Aber ihre Thüre blieb verschlossen, obgleich ihre sanfte, volle, sonore Stimme harmonischer, ergreifender vibrirt hatte, als je. Wohl glaubte Mylady bei einem flüchtigen Blicke, den sie nach dem Gitter warf, die glühenden Augen des jungen Mannes gesehen zu haben, aber ob es nun Wirklichkeit oder eine Vision war, diesmal hatte er die Macht über sich selbst, nicht einzutreten.

Nur meinte Mylady einige Augenblicke, nachdem sie ihren religiösen Gesang vollendet hatte, einen tiefen Seufzer zu vernehmen; dann entfernten sich dieselben Tritte, welche sie kommen gehört hatte, langsam und mit Widerwillen.

XXVII.

Vierter Tag der Gefangenschaft.

Als Felton am andern Tage bei Mylady eintrat, stand sie auf einem Stuhle und hielt einen, mittelst mehrerer in Streifen zerrissener Batistsacktücher geflochtenen Strick in der Hand. Bei dem Geräusch, das Felton durch das Oeffnen der Thüre verursachte, sprang Mylady leise vom Stuhle herab und suchte den improvisirten Strick hinter sich zu verbergen.

Der junge Mann war noch bleicher als gewöhnlich, und seine von der Schlaflosigkeit gerötheten Augen verriethen, daß er eine fieberhafte Nacht zugebracht hatte.

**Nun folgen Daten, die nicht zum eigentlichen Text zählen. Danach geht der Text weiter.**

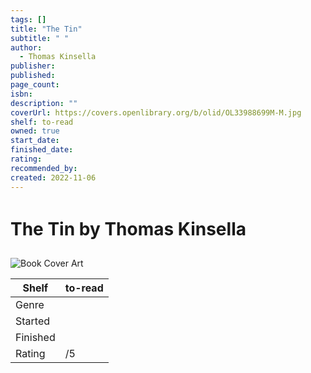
 ```yaml
---
tags: []
title: "The Tin"
subtitle: " "
author:
  - Thomas Kinsella
publisher: 
published: 
page_count: 
isbn: 
description: ""
coverUrl: https://covers.openlibrary.org/b/olid/OL33988699M-M.jpg
shelf: to-read
owned: true
start_date: 
finished_date: 
rating: 
recommended_by: 
created: 2022-11-06
---
```


# The Tin by Thomas Kinsella

![Book Cover Art](https://covers.openlibrary.org/b/olid/OL33988699M-M.jpg)

| Shelf | to-read |
| --- | --- |
| Genre |  |
| Started |  |
| Finished |  |
| Rating | /5 |

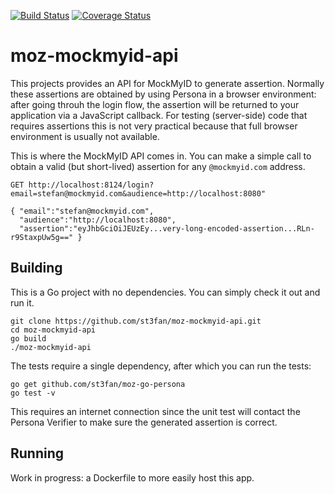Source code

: [![Build Status](https://travis-ci.org/st3fan/moz-mockmyid-api.svg?branch=master)](https://travis-ci.org/st3fan/moz-mockmyid-api) [![Coverage Status](https://coveralls.io/repos/st3fan/moz-mockmyid-api/badge.png)](https://coveralls.io/r/st3fan/moz-mockmyid-api)

moz-mockmyid-api
================

This projects provides an API for MockMyID to generate assertion. Normally these assertions are obtained by using Persona in a browser environment: after going throuh the login flow, the assertion will be returned to your application via a JavaScript callback. For testing (server-side) code that requires assertions this is not very practical because that full browser environment is usually not available.

This is where the MockMyID API comes in. You can make a simple call to obtain a valid (but short-lived) assertion for any `@mockmyid.com` address.

```
GET http://localhost:8124/login?email=stefan@mockmyid.com&audience=http://localhost:8080"

{ "email":"stefan@mockmyid.com",
  "audience":"http://localhost:8080",
  "assertion":"eyJhbGciOiJEUzEy...very-long-encoded-assertion...RLn-r9StaxpUw5g==" }
```

Building
--------

This is a Go project with no dependencies. You can simply check it out and run it.

```
git clone https://github.com/st3fan/moz-mockmyid-api.git
cd moz-mockmyid-api
go build
./moz-mockmyid-api
```

The tests require a single dependency, after which you can run the tests:

```
go get github.com/st3fan/moz-go-persona
go test -v
```

This requires an internet connection since the unit test will contact the Persona Verifier to make sure the generated assertion is correct.

Running
-------

Work in progress: a Dockerfile to more easily host this app.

Aber seine Stirne war mehr als je mit einem tiefen Ernst bewaffnet.

Er ging langsam auf Mylady, die sich niedergesetzt hatte, zu, nahm das mörderische Geflechte, das sie aus Unachtsamkeit oder absichtlich hatte vorsehen lassen, an einem Ende und fragte kalt:

»Was soll das bedeuten, Madame?«

»Dies? nichts,« erwiderte Mylady, indem sie mit jenem schmerzhaften Ausdruck, den sie ihren Zügen so gut zu geben wußte, lächelte. »Die Langweile ist, wie Ihr wißt, der Todfeind der Gefangenen. Ich langweilte mich und suchte mich durch das Flechten dieses Strickes zu zerstreuen.«

Felton schaute nach dem Punkte an der Wand, vor dem er Mylady auf dem Stuhle stehend getroffen hatte, auf welchem sie jetzt saß, und er gewahrte über ihrem Kopfe eine vergoldete Krampe in der Mauer befestigt, die zum Aufhängen von Waffen oder Kleidern bestimmt war.

»Und warum standet Ihr auf diesem Stuhle?« fragte er.

»Was kümmert das Euch?« entgegnete Mylady.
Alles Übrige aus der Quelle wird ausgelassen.